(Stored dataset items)
---
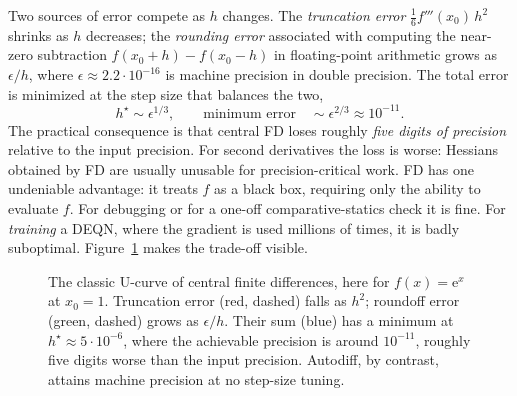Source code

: \documentclass[11pt,a4paper]{report}
\begin{document}
Two sources of error compete as $h$ changes.  The \emph{truncation error} $\tfrac{1}{6}f'''(x_0)\,h^2$ shrinks as $h$ decreases; the \emph{rounding error} associated with computing the near-zero subtraction $f(x_0+h)-f(x_0-h)$ in floating-point arithmetic grows as $\epsilon/h$, where $\epsilon \approx 2.2\cdot 10^{-16}$ is machine precision in double precision.  The total error is minimized at the step size that balances the two,
\begin{equation}
h^\star \sim \epsilon^{1/3},\qquad\text{minimum error}\quad \sim \epsilon^{2/3} \approx 10^{-11}.
\end{equation}
The practical consequence is that central FD loses roughly \emph{five digits of precision} relative to the input precision.  For second derivatives the loss is worse: Hessians obtained by FD are usually unusable for precision-critical work.  FD has one undeniable advantage: it treats $f$ as a black box, requiring only the ability to evaluate $f$.  For debugging or for a one-off comparative-statics check it is fine.  For \emph{training} a DEQN, where the gradient is used millions of times, it is badly suboptimal.  Figure~\ref{fig:fd_ucurve} makes the trade-off visible.

\begin{figure}[ht]
\centering
{}
\caption{The classic U-curve of central finite differences, here for $f(x) = \mathrm{e}^x$ at $x_0 = 1$.  Truncation error (red, dashed) falls as $h^2$; roundoff error (green, dashed) grows as $\epsilon / h$.  Their sum (blue) has a minimum at $h^\star \approx 5 \cdot 10^{-6}$, where the achievable precision is around $10^{-11}$, roughly five digits worse than the input precision.  Autodiff, by contrast, attains machine precision at no step-size tuning.}
\label{fig:fd_ucurve}
\end{figure}
\end{document}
---
▶ Directions: Among the entries, work out how many lines include the word "where". Answer with that number only.

▶ Task solution: 3